#### Exercise instructions
Could you find each line of the data below that contains the word "Contributed" and copy those lines?

(Dataset entries)
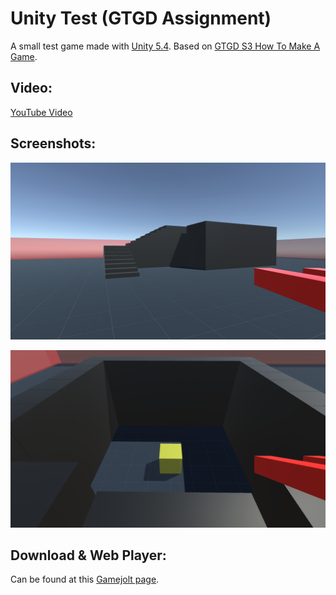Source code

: Unity Test (GTGD Assignment)
=====================

A small test game made with [Unity 5.4](https://unity3d.com/). Based on [GTGD S3 How To Make A Game](https://www.youtube.com/watch?v=lRzDyY5G0uY&list=PLwyZdDTyvucwjwqucleVQB7U12H2JPvg5).

Video:
-------------
[YouTube Video](https://www.youtube.com/watch?v=aDn_74nsi7Y)

Screenshots:
-------------
![](Video/Screen1.png)

![](Video/Screen2.png)

Download & Web Player:
-------------
Can be found at this [Gamejolt page](http://gamejolt.com/games/unity-test-gtgd-assignment/190929).

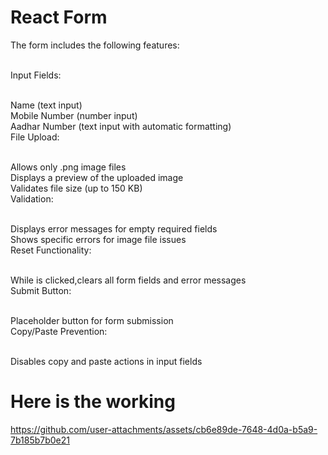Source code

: # React Form
The form includes the following features:<br><br>

Input Fields:<br><br>

Name (text input)<br>
Mobile Number (number input)<br>
Aadhar Number (text input with automatic formatting)<br>
File Upload:<br><br>

Allows only .png image files<br>
Displays a preview of the uploaded image<br>
Validates file size (up to 150 KB)<br>
Validation:<br><br>

Displays error messages for empty required fields<br>
Shows specific errors for image file issues<br>
Reset Functionality:<br><br>

While is clicked,clears all form fields and error messages<br>
Submit Button:<br><br>

Placeholder button for form submission<br>
Copy/Paste Prevention:<br><br>

Disables copy and paste actions in input fields

# Here is the working

https://github.com/user-attachments/assets/cb6e89de-7648-4d0a-b5a9-7b185b7b0e21



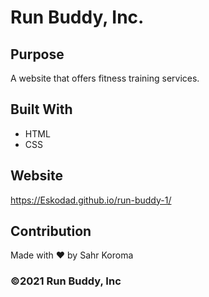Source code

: # Run Buddy, Inc.

## Purpose
A website that offers fitness training services.

## Built With
* HTML
* CSS

## Website
https://Eskodad.github.io/run-buddy-1/

## Contribution
Made with ❤️ by Sahr Koroma

### ©️2021 Run Buddy, Inc
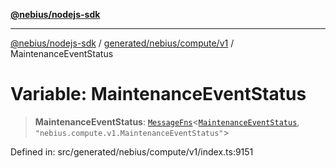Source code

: [**@nebius/nodejs-sdk**](../../../../../README.md)

---

[@nebius/nodejs-sdk](../../../../../README.md) / [generated/nebius/compute/v1](../README.md) / MaintenanceEventStatus

# Variable: MaintenanceEventStatus

> **MaintenanceEventStatus**: [`MessageFns`](../../../../../runtime/protos/core/interfaces/MessageFns.md)\<[`MaintenanceEventStatus`](../interfaces/MaintenanceEventStatus.md), `"nebius.compute.v1.MaintenanceEventStatus"`\>

Defined in: src/generated/nebius/compute/v1/index.ts:9151
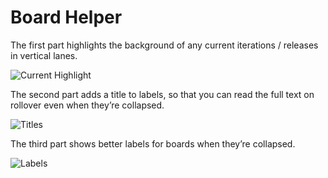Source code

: Board Helper
========================

The first part highlights the background of any current iterations / releases in vertical lanes.

![Current Highlight](https://raw.github.com/TargetProcess/User-Contributed-Mashups/master/BoardHelper/highlight.png)

The second part adds a title to labels, so that you can read the full text on rollover even when they’re collapsed.

![Titles](https://raw.github.com/TargetProcess/User-Contributed-Mashups/master/BoardHelper/tooltip.png)

The third part shows better labels for boards when they’re collapsed.

![Labels](https://raw.github.com/TargetProcess/User-Contributed-Mashups/master/BoardHelper/leftmenu.png)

#### Reply to the exercise
![Current Highlight](https://raw.github.com/TargetProcess/User-Contributed-Mashups/master/BoardHelper/highlight.png)
![Titles](https://raw.github.com/TargetProcess/User-Contributed-Mashups/master/BoardHelper/tooltip.png)
![Labels](https://raw.github.com/TargetProcess/User-Contributed-Mashups/master/BoardHelper/leftmenu.png)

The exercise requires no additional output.